There is a lot to be proud of being the "first" at anything. However, the lack of preparation and guidance made it a lot more difficult than it probably could have been.

So was I. My mother graduated from high school, and then attended secretarial school. My father went to a fundamentalist Christian college in upstate NY, run by his church. He went for one year, on the GI Bill and then, he left. I have no idea why. He later became a maintenance worker at a local state college after working as a milkman, a groundskeeper on an estate, a farm hand, a school bus driver, and more jobs than I can count.

My maternal grandfather was an immigrant from Northern Island who worked on estate and my grandmother cleaned house. They received free housing for this.

My father's parents came here from Sweden inn the 1920s. He was a plasterer by trade and managed to buy a piece of property and build a house. Neither attended college.

So, I'd say that my background is solidly working class and I am a first generation college graduate.

My parents were of little help to me in choosing a college. They suggested Christian colleges (fundamentalist), Bible schools, community colleges, state colleges, and a couple of secular commuter schools.

I think first generation college students have a more difficult time selecting colleges, and graduating from them. I was fortunate to live in a high performing school district where I had very personal guidance counseling.
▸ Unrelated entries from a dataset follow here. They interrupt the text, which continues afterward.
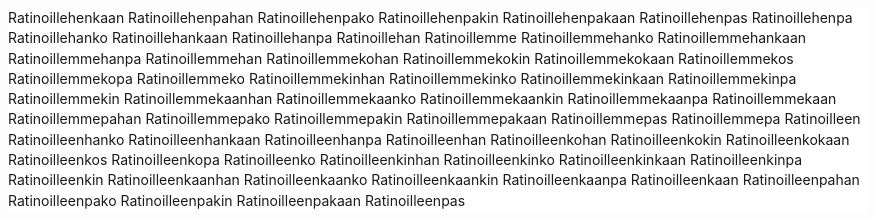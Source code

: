 Ratinoillehenkaan
Ratinoillehenpahan
Ratinoillehenpako
Ratinoillehenpakin
Ratinoillehenpakaan
Ratinoillehenpas
Ratinoillehenpa
Ratinoillehanko
Ratinoillehankaan
Ratinoillehanpa
Ratinoillehan
Ratinoillemme
Ratinoillemmehanko
Ratinoillemmehankaan
Ratinoillemmehanpa
Ratinoillemmehan
Ratinoillemmekohan
Ratinoillemmekokin
Ratinoillemmekokaan
Ratinoillemmekos
Ratinoillemmekopa
Ratinoillemmeko
Ratinoillemmekinhan
Ratinoillemmekinko
Ratinoillemmekinkaan
Ratinoillemmekinpa
Ratinoillemmekin
Ratinoillemmekaanhan
Ratinoillemmekaanko
Ratinoillemmekaankin
Ratinoillemmekaanpa
Ratinoillemmekaan
Ratinoillemmepahan
Ratinoillemmepako
Ratinoillemmepakin
Ratinoillemmepakaan
Ratinoillemmepas
Ratinoillemmepa
Ratinoilleen
Ratinoilleenhanko
Ratinoilleenhankaan
Ratinoilleenhanpa
Ratinoilleenhan
Ratinoilleenkohan
Ratinoilleenkokin
Ratinoilleenkokaan
Ratinoilleenkos
Ratinoilleenkopa
Ratinoilleenko
Ratinoilleenkinhan
Ratinoilleenkinko
Ratinoilleenkinkaan
Ratinoilleenkinpa
Ratinoilleenkin
Ratinoilleenkaanhan
Ratinoilleenkaanko
Ratinoilleenkaankin
Ratinoilleenkaanpa
Ratinoilleenkaan
Ratinoilleenpahan
Ratinoilleenpako
Ratinoilleenpakin
Ratinoilleenpakaan
Ratinoilleenpas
I was a National Merit Scholar. I applied to four of the best SUNY colleges, and some liberal arts Christian colleges.

My parents steered me to the Christian college. It wasn't bad at the time, but I needed to expand my world, not further limit it. Christian colleges were actually less conservative then, than they appear to be now.

ETA - I am still a Christian, but not a fundamentalist.

After college, I obtained a masters degree.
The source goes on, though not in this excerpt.